The oilabs package has a data set called pnwflights which contains all of the flights that left from Seattle-Tacoma International Airport and Portland International Airport from June 2016 to May 2017. We will generate simple graphical and numerical summaries of data on these flights and explore mainly delay times. As this is a large data set, you’ll also get to practice the indispensable skills of data processing and subsetting.

library(dplyr)
library(tidyr)
library(ggplot2)
library(oilabs)
data(pnwflights)

To get a sense of what this data frame contains the codebook can be accessed by pulling up the help file:

?pnwflights

One of the variables refers to the carrier (i.e. airline) of the flight, which is coded according to the following system.
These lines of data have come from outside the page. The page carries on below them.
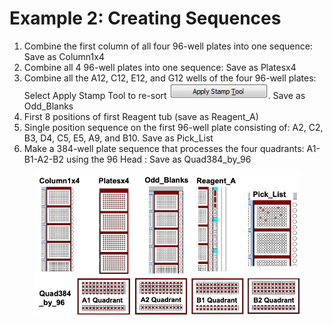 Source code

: # Example 2: Creating Sequences

1. Combine the first column of all four 96-well plates into one sequence: Save as Column1x4&#x20;
2. Combine all 4 96-well plates into one sequence: Save as Platesx4&#x20;
3. Combine all the A12, C12, E12, and G12 wells of the four 96-well plates: Select Apply Stamp Tool to re-sort ![](<../.gitbook/assets/image (124).png>). Save as Odd\_Blanks&#x20;
4. First 8 positions of first Reagent tub (save as Reagent\_A)&#x20;
5. Single position sequence on the first 96-well plate consisting of: A2, C2, B3, D4, C5, E5, A9, and B10. Save as Pick\_List&#x20;
6. Make a 384-well plate sequence that processes the four quadrants: A1-B1-A2-B2 using the 96 Head : Save as Quad384\_by\_96

<figure><img src="../.gitbook/assets/image (125).png" alt=""><figcaption></figcaption></figure>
  1. Describe the distribution of departure delays for all flights using a histogram and appropriate summary statistics.

  2. Mutate the data frame so that it includes a new variable that contains the average speed, avg_speed traveled by the plane for each flight (in mph). Create a scatterplot of average speed vs. distance and describe the relationship. Hint: Average speed can be calculated as distance divided by number of hours of travel, and note that air_time is given in minutes.

  3. What proportion of the flights left from Portland? What is their most common destination? Most distant destination?

  4. Create a dataframe that contains the median and interquartile range for departure delays, grouped by carrier. Which carrier has the least variable departure delays?

  5. Using the airport nearest one of your hometowns, which day of the week and which airline seems best for flying there from Portland? Be clear on how you’re defining best. (note that there is no explicit weekday column in this data set, but there is sufficient information to piece it together. The following line of code can be added to your pipeline to create that new column. It uses functions in the lubridate package, so be sure to load it in at the start of this exercise).

mutate(day_of_week = wday(ymd(paste(year, month, day, set = "-")), label = T))
  1. Let’s consider any flight which has a departure delay of less than five minutes to be “on time,” and flights that are delayed for more than 5 minutes to be actually “delayed.” Given that, which month has the lowest proportion of delayed flights? Hint: Create a new variable that takes “on_time” and “delayed” as values.

  2. The plot below displays the relationship between the mean arrival delay and the mean distance traveled by every plane in the data set. It also shows the total number of flights made by each plane by the size of the plotted circle. Please form a single chain that will create this plot, starting with the raw data set. You will also want to exclude the edge cases from your analysis, so focus on the planes that have logged more than 20 flights and flown an average distance of less than 2000 miles. The points can be made transparent by adding an argument to geom_point(): alpha = .1.